1. Study Identification

Unique Protocol Identification Number

NCT00523341

Brief Title

Extension Study to Evaluate the Long Term Safety and Efficacy of Denosumab in the Treatment of Osteoporosis

Official Title

An Open Label, Single Arm, Extension Study to Evaluate the Long Term Safety and Sustained Efficacy of Denosumab (AMG162) in the Treatment of Postmenopausal Osteoporosis

Study Type

Interventional

2. Study Status

Record Verification Date

November 2022

Overall Recruitment Status

Completed

Study Start Date

August 7, 2007 (Actual)

Primary Completion Date

July 19, 2015 (Actual)

Study Completion Date

July 19, 2015 (Actual)

3. Sponsor/Collaborators

Responsible Party, by Official Title

Sponsor

Name of the Sponsor

Amgen

4. Oversight

Data Monitoring Committee

5. Study Description

Brief Summary

The primary objective was to describe the safety and tolerability of up to 10 years or 7 years denosumab administration as measured by adverse event monitoring, immunogenicity and safety laboratory parameters in participants who previously received denosumab or placebo, respectively.

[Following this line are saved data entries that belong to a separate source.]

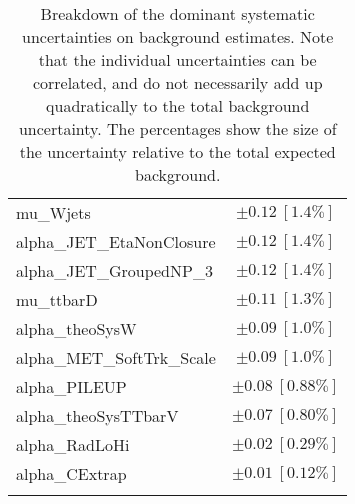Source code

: \begin{table}
\begin{center}
\begin{tabular*}{\textwidth}{@{\extracolsep{\fill}}lc}
mu\_Wjets         & $\pm 0.12\ [1.4\%] $       \\
alpha\_JET\_EtaNonClosure         & $\pm 0.12\ [1.4\%] $       \\
alpha\_JET\_GroupedNP\_3         & $\pm 0.12\ [1.4\%] $       \\
mu\_ttbarD         & $\pm 0.11\ [1.3\%] $       \\
alpha\_theoSysW         & $\pm 0.09\ [1.0\%] $       \\
alpha\_MET\_SoftTrk\_Scale         & $\pm 0.09\ [1.0\%] $       \\
alpha\_PILEUP         & $\pm 0.08\ [0.88\%] $       \\
alpha\_theoSysTTbarV         & $\pm 0.07\ [0.80\%] $       \\
alpha\_RadLoHi         & $\pm 0.02\ [0.29\%] $       \\
alpha\_CExtrap         & $\pm 0.01\ [0.12\%] $       \\
\noalign{\smallskip}\hline\noalign{\smallskip}
\end{tabular*}
\end{center}
\caption[Breakdown of uncertainty on background estimates]{
Breakdown of the dominant systematic uncertainties on background estimates.
Note that the individual uncertainties can be correlated, and do not necessarily add up quadratically to 
the total background uncertainty. The percentages show the size of the uncertainty relative to the total expected background.
\label{table.results.bkgestimate.uncertainties.SRD_high}}
\end{table}
%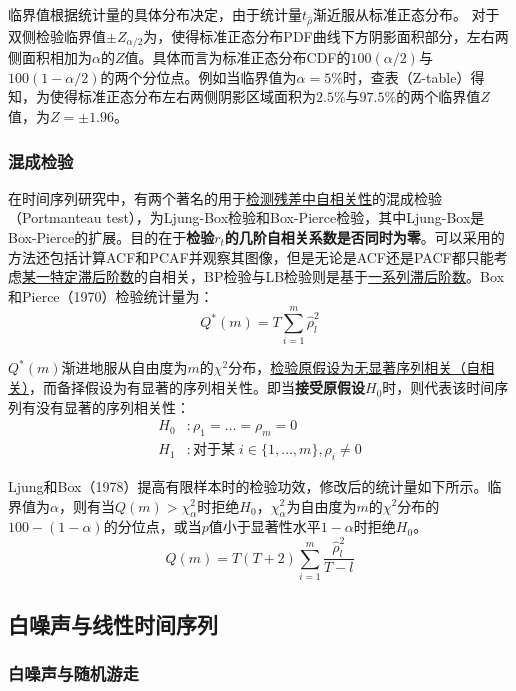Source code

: \documentclass[11pt]{article}
\begin{document}
临界值根据统计量的具体分布决定，由于统计量$t_{\hat{\rho}}$渐近服从标准正态分布。
对于双侧检验临界值$\pm Z_{\alpha/2}$为，使得标准正态分布PDF曲线下方阴影面积部分，左右两侧面积相加为$\alpha$的$Z$值。具体而言为标准正态分布CDF的$100(\alpha/2)$与$100(1-\alpha/2)$的两个分位点。例如当临界值为$\alpha=5\%$时，查表（Z-table）得知，为使得标准正态分布左右两侧阴影区域面积为$2.5\%$与$97.5\%$的两个临界值$Z$值，为$Z=\pm 1.96$。

\subsubsection*{混成检验}

在时间序列研究中，有两个著名的用于\uline{检测残差中自相关性}的混成检验（Portmanteau test），为Ljung-Box检验和Box-Pierce检验，其中Ljung-Box是Box-Pierce的扩展。目的在于\textbf{检验$r_t$的几阶自相关系数是否同时为零}。可以采用的方法还包括计算ACF和PCAF并观察其图像，但是无论是ACF还是PACF都只能考虑\uline{某一特定滞后阶数}的自相关，BP检验与LB检验则是基于\uline{一系列滞后阶数}。Box和Pierce（1970）检验统计量为：
\begin{equation*}
    Q^{*}(m) = T\sum_{i=1}^{m} \hat{\rho}_{l}^{2}
\end{equation*}

$Q^{*}(m)$渐进地服从自由度为$m$的$\chi^2$分布，\uline{检验原假设为无显著序列相关（自相关）}，而备择假设为有显著的序列相关性。即当\textbf{接受原假设}$H_0$时，则代表该时间序列有没有显著的序列相关性：
\begin{align*}
    H_0&: \rho_1=\dots=\rho_{m}=0 \\
    H_1&: \text{对于某}\; i \in \{1,\dots,m\},\rho_i \neq 0
\end{align*}

Ljung和Box（1978）提高有限样本时的检验功效，修改后的统计量如下所示。临界值为$\alpha$，则有当$Q(m)>\chi_{\alpha}^{2}$时拒绝$H_0$，$\chi_{\alpha}^{2}$为自由度为$m$的$\chi^{2}$分布的$100-(1-\alpha)$的分位点，或当$p$值小于显著性水平$1-\alpha$时拒绝$H_0$。
\begin{equation*}
    Q(m) = T(T+2) \sum_{i=1}^{m} \frac{\hat{\rho}_{l}^{2}}{T-l}
\end{equation*}

\subsection{白噪声与线性时间序列}

\subsubsection{白噪声与随机游走}
\end{document}
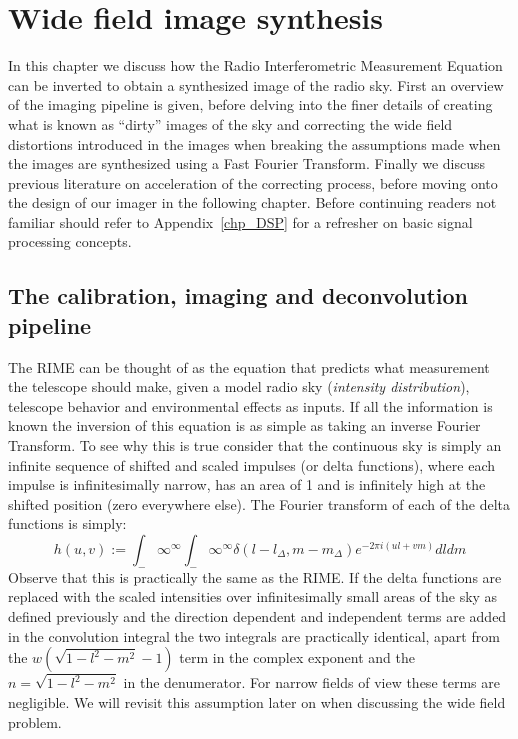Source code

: \chapter{Wide field image synthesis}
In this chapter we discuss how the Radio Interferometric Measurement Equation can be inverted to obtain a synthesized image of the radio sky. First an overview of the imaging pipeline is given, before
delving into the finer details of creating what is known as ``dirty'' images of the sky and correcting the wide field distortions introduced in the images when breaking the assumptions made when the images 
are synthesized using a Fast Fourier Transform. Finally we discuss previous literature on acceleration of the correcting process, before moving onto the design of our imager in the following chapter. Before
continuing readers not familiar should refer to Appendix~\ref{chp_DSP} for a refresher on basic signal processing concepts.
\section{The calibration, imaging and deconvolution pipeline}
The RIME can be thought of as the equation that predicts what measurement the telescope should make, given a model radio sky (\emph{intensity distribution}), telescope behavior and environmental effects as inputs. 
If all the information is known the inversion of this equation is as simple as taking an inverse Fourier Transform. To see why this is true consider that the continuous sky is simply an infinite sequence of 
shifted and scaled impulses (or delta functions), where each impulse is infinitesimally narrow, has an area of 1 and is infinitely high at the shifted position (zero everywhere else). The Fourier transform 
of each of the delta functions is simply:
\begin{equation*}
 h(u,v) := \int_-\infty^\infty\int_-\infty^\infty \delta(l-l_\Delta,m-m_\Delta)e^{-2\pi i(ul+vm)}dldm
\end{equation*}
Observe that this is practically the same as the RIME. If the delta functions are replaced with the scaled intensities over infinitesimally small areas of the sky as defined previously and the direction dependent and
independent terms are added in the convolution integral the two integrals are practically identical, apart from the $w(\sqrt{1-l^2-m^2}-1)$ term in the complex exponent and the $n = \sqrt{1-l^2-m^2}$ in the denumerator. 
For narrow fields of view these terms are negligible. We will revisit this assumption later on when discussing the wide field problem.

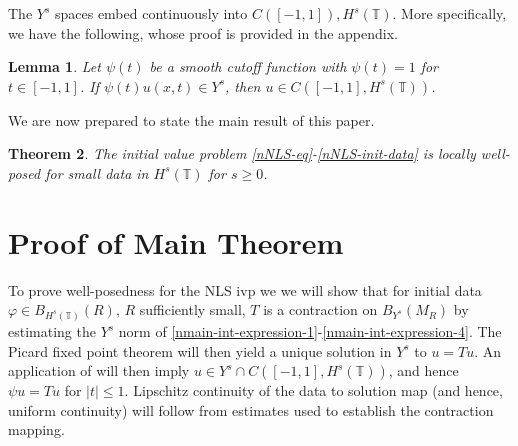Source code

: \documentclass[12pt,reqno]{amsart}
\numberwithin{equation}{section}  %
\newcommand{\ci}{\mathbb{T}}
\newcommand{\vp}{\varphi}
\newtheorem{theorem}{Theorem}[section]
\newtheorem{lemma}[theorem]{Lemma}
\renewcommand{\cref}{\Cref}
\begin{document}
%
The $Y^s$ spaces embed continuously into $C([-1,1]), H^{s}(\ci)$. More
specifically, we have the following, whose proof
is provided in the appendix.
\begin{lemma}
	\label{nlem:cutoff-loc-soln}
	Let $\psi(t)$ be a smooth cutoff function with $\psi(t) =1$ for $t \in [-1,
  1]$. If
  $\psi(t)u(x,t) \in Y^s$, then $u \in C([-1, 1], H^s(\ci))$.
\end{lemma}

We are now prepared to state the main result of this paper.
%
%
%
%
%
%
%
%
%
%
\begin{theorem}
\label{nthm:main}
The initial value problem 
\eqref{nNLS-eq}-\eqref{nNLS-init-data} is locally well-posed for small data in $H^s(\ci)$ for $s \ge
0$.
%
\end{theorem} 
%
%
%
%
%
%
%
%
%
%
%
%
\section{Proof of Main Theorem}
%
%
To prove well-posedness for the NLS ivp we we will 
show that for initial data $\vp \in B_{H^{s}(\ci)}(R)$, $R$ sufficiently small,
$T$ is a contraction on
$B_{Y^{s}}(M_{R})$ by estimating the $Y^s$
norm of \eqref{nmain-int-expression-1}-\eqref{nmain-int-expression-4}. The 
Picard fixed point theorem will
then yield a unique solution in $Y^{s}$ to
$u = Tu$. An application of
\cref{nlem:cutoff-loc-soln} will then imply $u \in Y^{s} \cap C([-1, 1],
H^s(\ci))$, and hence 
$\psi u = Tu$ for $| t | \le 1$.
Lipschitz continuity of the data to solution map (and hence, uniform
continuity) will follow from estimates used to establish the contraction
mapping. 
%
%
%
%
%
%
%
%
%
\end{document}
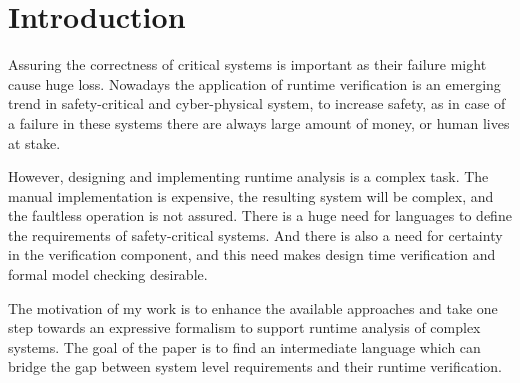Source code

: \chapter{Introduction}
\label{chap:intro}



Assuring the correctness of critical systems is important as their failure might cause huge loss.
Nowadays the application of runtime verification is an emerging trend in safety-critical and cyber-physical system, to increase safety, as in case of a failure in these systems there are always large amount of money, or human lives at stake. 

However, designing and implementing runtime analysis is a complex task. The manual implementation is expensive, the resulting system will be complex, and the faultless operation is not assured.
There is a huge need for languages to define the requirements of safety-critical systems.
And there is also a need for certainty in the verification component, and this need makes design time verification and formal model checking desirable. 

The motivation of my work is to enhance the available approaches and take one step towards an expressive formalism to support runtime analysis of complex systems.
The goal of the paper is to find an intermediate language which can bridge the gap between system level requirements and their runtime verification.


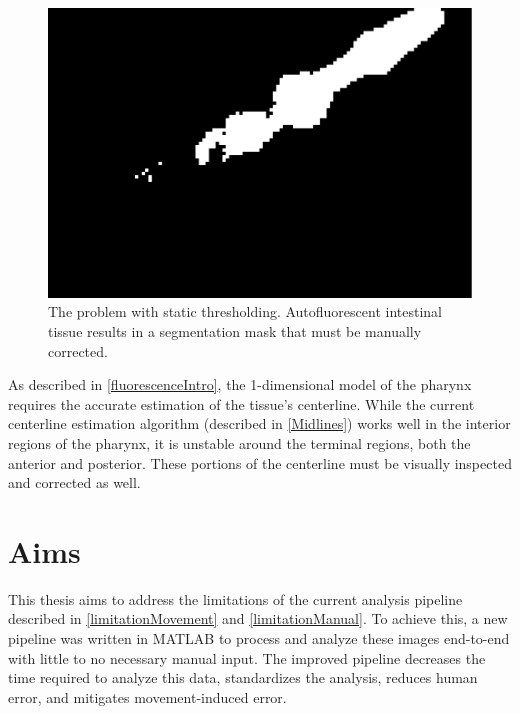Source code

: \begin{figure}[ht]
    \centering
    \includegraphics[scale=.25]{Figures/rendered_files/segmentation_naive}
    \decoRule
    \caption[The problem with static thresholding]{The problem with static thresholding. Autofluorescent intestinal tissue results in a segmentation mask that must be manually corrected.}
    \label{fig:SegmentationNaive}
\end{figure}

As described in \ref{fluorescenceIntro}, the 1-dimensional model of the pharynx requires the accurate estimation of the tissue's centerline. While the current centerline estimation algorithm (described in \ref{Midlines}) works well in the interior regions of the pharynx, it is unstable around the terminal regions, both the anterior and posterior. These portions of the centerline must be visually inspected and corrected as well.

\section{Aims}
This thesis aims to address the limitations of the current analysis pipeline described in \ref{limitationMovement} and \ref{limitationManual}. To achieve this, a new pipeline was written in MATLAB to process and analyze these images end-to-end with little to no necessary manual input. The improved pipeline decreases the time required to analyze this data, standardizes the analysis, reduces human error, and mitigates movement-induced error.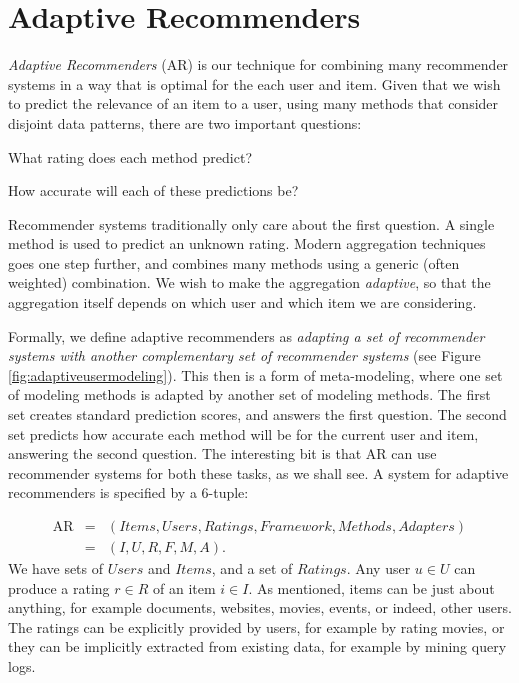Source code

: \section{Adaptive Recommenders}
\label{sec:usermetamodeling}

\emph{Adaptive Recommenders} (AR) is our technique for combining many recommender systems
in a way that is optimal for the each user and item.
Given that we wish to predict the relevance of an item to a user,
using many methods that consider disjoint data patterns,
there are two important questions:

\begin{enumerate*}
  \item What rating does each method predict?
  \item How accurate will each of these predictions be?
\end{enumerate*}

Recommender systems traditionally only care about the first question.
A single method is used to predict an unknown rating.
Modern aggregation techniques goes one step further, and combines many methods using a generic (often weighted) combination.
We wish to make the aggregation \emph{adaptive},
so that the aggregation itself depends on which user and which item we are considering.

Formally, we define adaptive recommenders as \emph{adapting a set of recommender systems
with another complementary set of recommender systems} 
(see Figure \ref{fig:adaptiveusermodeling}).
This then is a form of meta-modeling, where one set of modeling methods is adapted by another set of modeling methods.
The first set creates standard prediction scores, and answers the first question.
The second set predicts how accurate each method will be for the current user and item,
answering the second question.
The interesting bit is that AR can use recommender systems for both these tasks, as we shall see.
A system for adaptive recommenders is specified by a 6-tuple:

\begin{eqnarray*}
  \mathrm{AR} &=& (Items, Users, Ratings, Framework, Methods, Adapters)\\
              &=& (I,U,R,F,M,A).
\end{eqnarray*}
%
We have sets of $Users$ and $Items$, and a set of $Ratings$.
Any user $u \in U$ can produce a rating $r \in R$ of an item $i \in I$.
As mentioned, items can be just about anything, for example documents, websites, movies, events, or indeed, other users.
The ratings can be explicitly provided by users, for example by rating movies,
or they can be implicitly extracted from existing data, for example by mining query logs.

6. Conditions and Keywords

Primary Disease or Condition Being Studied in the Trial, or the Focus of the Study

Osteopenia, Osteoporosis

Keywords

postmenopausal osteoporosis, low bone density, fractures, low bone mass

7. Study Design

Primary Purpose

Treatment

Study Phase

Phase 3

Interventional Study Model

Single Group Assignment

Masking

None (Open Label)

Allocation

N/A

Enrollment

4550 (Actual)

8. Arms, Groups, and Interventions

Arm Title

Denosumab

Arm Type

Experimental

Arm Description

Participants received a 60 mg subcutaneous injection of denosumab every 6 months for seven years.

Intervention Type

Biological

Intervention Name(s)

Denosumab

Other Intervention Name(s)

AMG 162, Prolia

Intervention Description

Administered by subcutaneous injection once every 6 months.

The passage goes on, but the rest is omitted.